# [Instructions to follow]
A complete and exact copy of the data below is the task.

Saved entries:
|---|
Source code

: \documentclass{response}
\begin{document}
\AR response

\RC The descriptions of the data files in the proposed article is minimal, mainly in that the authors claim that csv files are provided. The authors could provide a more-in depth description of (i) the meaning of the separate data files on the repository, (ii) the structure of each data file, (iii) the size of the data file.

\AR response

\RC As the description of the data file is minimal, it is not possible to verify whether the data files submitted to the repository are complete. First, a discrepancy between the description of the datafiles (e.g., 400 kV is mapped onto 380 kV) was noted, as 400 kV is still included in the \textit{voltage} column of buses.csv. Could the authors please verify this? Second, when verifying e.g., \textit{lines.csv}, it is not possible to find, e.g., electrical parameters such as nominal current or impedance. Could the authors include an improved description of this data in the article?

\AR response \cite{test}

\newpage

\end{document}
|---|
# [Expected output]
Source code

: \documentclass{response}
\begin{document}
\AR response

\RC The descriptions of the data files in the proposed article is minimal, mainly in that the authors claim that csv files are provided. The authors could provide a more-in depth description of (i) the meaning of the separate data files on the repository, (ii) the structure of each data file, (iii) the size of the data file.

\AR response

\RC As the description of the data file is minimal, it is not possible to verify whether the data files submitted to the repository are complete. First, a discrepancy between the description of the datafiles (e.g., 400 kV is mapped onto 380 kV) was noted, as 400 kV is still included in the \textit{voltage} column of buses.csv. Could the authors please verify this? Second, when verifying e.g., \textit{lines.csv}, it is not possible to find, e.g., electrical parameters such as nominal current or impedance. Could the authors include an improved description of this data in the article?

\AR response \cite{test}

\newpage

\end{document}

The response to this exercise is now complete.